Most of the pizzas in the contest were loaded with meat, as my co-worker Tu-Uyen Tran reported in the Herald. While I love just about any kind of pizza and feel fortunate to have so many good places to get them in town (despite what some have said in comments on the Herald Web site), I generally go for ones that are on the meatless side.

With that in mind, here’s one that recently caught my fancy that vegetarians might like. It reminds me of one I used to order at the Italian Moon 30 years ago. At that time, I was a vegetarian and lamented the fact that there were no places that had specialty pizzas that were meatless. Shortly after that, Ken Towers, owner of the Moon, added a vegetarian pizza to the menu. He still reminds me of that whenever I see him.

Now, just about every pizza place in town has a vegetarian version.

Onion, Pepper and Mushroom Pizza
1 (10 or 12-inch) thin-crust pizza base
Olive oil spray
1 large, ripe tomato, sliced (about 1½ cups)
1 teaspoon dried oregano
4 ounces part-skim milk mozzarella cheese, sliced
2½ cups sliced baby bello mushrooms
1 bell pepper (red, yellow or green), sliced (about 1 cup)
1 cup sliced Vidalia or other sweet onion
Heat oven to 400 degrees.

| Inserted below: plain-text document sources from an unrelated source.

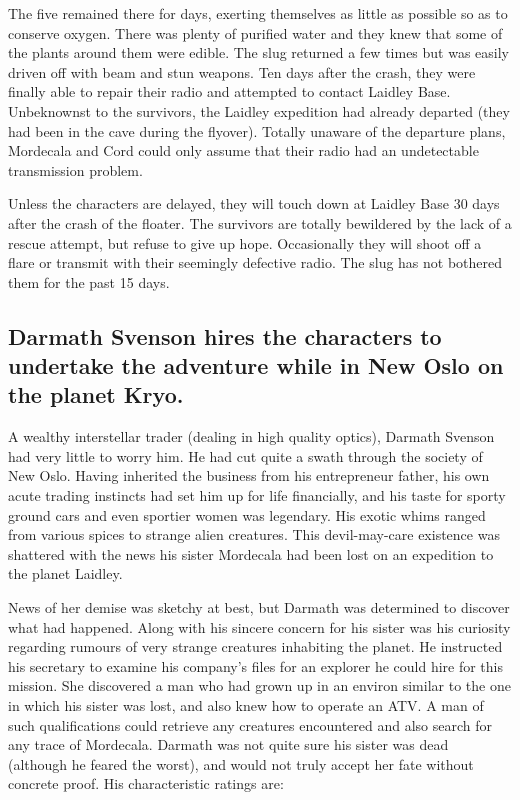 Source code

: The five remained there for days, exerting themselves as little as
possible so as to conserve oxygen. There was plenty of purified water
and they knew that some of the plants around them were edible. The
slug returned a few times but was easily driven off with beam and stun
weapons. Ten days after the crash, they were finally able to repair
their radio and attempted to contact Laidley Base.  Unbeknownst to the
survivors, the Laidley expedition had already departed (they had been
in the cave during the flyover). Totally unaware of the departure
plans, Mordecala and Cord could only assume that their radio had an
undetectable transmission problem.

Unless the characters are delayed, they will touch down at Laidley
Base 30 days after the crash of the floater. The survivors are totally
bewildered by the lack of a rescue attempt, but refuse to give up
hope. Occasionally they will shoot off a flare or transmit with their
seemingly defective radio. The slug has not bothered them for the past
15 days.



\subsection[Darmath Svenson]{Darmath Svenson hires the characters to
  undertake the 
  adventure while in New Oslo on the planet Kryo.}
\label{sec:darm-svens-hires}

A wealthy interstellar trader (dealing in high quality optics),
Darmath Svenson had very little to worry him. He had cut quite a swath
through the society of New Oslo. Having inherited the business from
his entrepreneur father, his own acute trading instincts had set him
up for life financially, and his taste for sporty ground cars and even
sportier women was legendary. His exotic whims ranged from various
spices to strange alien creatures. This devil-may-care existence was
shattered with the news his sister Mordecala had been lost on an
expedition to the planet Laidley.

News of her demise was sketchy at best, but Darmath was determined to
discover what had happened. Along with his sincere concern for his
sister was his curiosity regarding rumours of very strange creatures
inhabiting the planet. He instructed his secretary to examine his
company's files for an explorer he could hire for this mission. She
discovered a man who had grown up in an environ similar to the one in
which his sister was lost, and also knew how to operate an ATV. A man
of such qualifications could retrieve any creatures encountered and
also search for any trace of Mordecala. Darmath was not quite sure his
sister was dead (although he feared the worst), and would not truly
accept her fate without concrete proof. His characteristic ratings
are:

Line a baking sheet with foil. Place pizza base on the foil and spray with olive oil. Arrange tomato slices on top in a single layer, overlapping as necessary. Sprinkle on oregano and top with mozzarella slices. Spread mushrooms over the cheese and bell pepper and onions on top of the mushrooms. Bake on the middle shelf of the oven for 15 minutes.
Yield: Serves 2.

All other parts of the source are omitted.